**WHAT YOU HAVE TO DO:**
Return the entries in full, exactly as written.

-- MATERIALS PROVIDED follows --

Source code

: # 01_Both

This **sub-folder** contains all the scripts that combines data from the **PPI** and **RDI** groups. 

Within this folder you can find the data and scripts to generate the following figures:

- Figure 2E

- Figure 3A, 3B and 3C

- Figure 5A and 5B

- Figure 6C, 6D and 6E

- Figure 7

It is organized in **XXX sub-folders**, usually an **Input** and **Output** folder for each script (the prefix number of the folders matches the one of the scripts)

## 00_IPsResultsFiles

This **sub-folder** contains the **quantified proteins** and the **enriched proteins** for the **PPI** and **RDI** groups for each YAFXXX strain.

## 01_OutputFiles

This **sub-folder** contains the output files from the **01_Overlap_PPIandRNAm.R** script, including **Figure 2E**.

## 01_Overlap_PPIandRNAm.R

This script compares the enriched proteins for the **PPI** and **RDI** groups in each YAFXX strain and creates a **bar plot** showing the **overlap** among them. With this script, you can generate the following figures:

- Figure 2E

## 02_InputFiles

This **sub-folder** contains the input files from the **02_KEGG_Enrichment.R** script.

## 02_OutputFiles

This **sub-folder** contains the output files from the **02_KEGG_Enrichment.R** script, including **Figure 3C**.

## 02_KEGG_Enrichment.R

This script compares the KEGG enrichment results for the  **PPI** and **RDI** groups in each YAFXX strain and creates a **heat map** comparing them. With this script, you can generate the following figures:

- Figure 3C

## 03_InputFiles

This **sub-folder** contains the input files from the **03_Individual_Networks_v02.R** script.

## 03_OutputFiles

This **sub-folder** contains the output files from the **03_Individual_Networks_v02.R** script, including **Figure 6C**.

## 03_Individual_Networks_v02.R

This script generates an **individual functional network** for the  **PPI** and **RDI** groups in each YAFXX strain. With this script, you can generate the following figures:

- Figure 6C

-- MATERIALS PROVIDED concluded --

**RESULT OF THIS TASK:**
Source code

: # 01_Both

This **sub-folder** contains all the scripts that combines data from the **PPI** and **RDI** groups. 

Within this folder you can find the data and scripts to generate the following figures:

- Figure 2E

- Figure 3A, 3B and 3C

- Figure 5A and 5B

- Figure 6C, 6D and 6E

- Figure 7

It is organized in **XXX sub-folders**, usually an **Input** and **Output** folder for each script (the prefix number of the folders matches the one of the scripts)

## 00_IPsResultsFiles

This **sub-folder** contains the **quantified proteins** and the **enriched proteins** for the **PPI** and **RDI** groups for each YAFXXX strain.

## 01_OutputFiles

This **sub-folder** contains the output files from the **01_Overlap_PPIandRNAm.R** script, including **Figure 2E**.

## 01_Overlap_PPIandRNAm.R

This script compares the enriched proteins for the **PPI** and **RDI** groups in each YAFXX strain and creates a **bar plot** showing the **overlap** among them. With this script, you can generate the following figures:

- Figure 2E

## 02_InputFiles

This **sub-folder** contains the input files from the **02_KEGG_Enrichment.R** script.

## 02_OutputFiles

This **sub-folder** contains the output files from the **02_KEGG_Enrichment.R** script, including **Figure 3C**.

## 02_KEGG_Enrichment.R

This script compares the KEGG enrichment results for the  **PPI** and **RDI** groups in each YAFXX strain and creates a **heat map** comparing them. With this script, you can generate the following figures:

- Figure 3C

## 03_InputFiles

This **sub-folder** contains the input files from the **03_Individual_Networks_v02.R** script.

## 03_OutputFiles

This **sub-folder** contains the output files from the **03_Individual_Networks_v02.R** script, including **Figure 6C**.

## 03_Individual_Networks_v02.R

This script generates an **individual functional network** for the  **PPI** and **RDI** groups in each YAFXX strain. With this script, you can generate the following figures:

- Figure 6C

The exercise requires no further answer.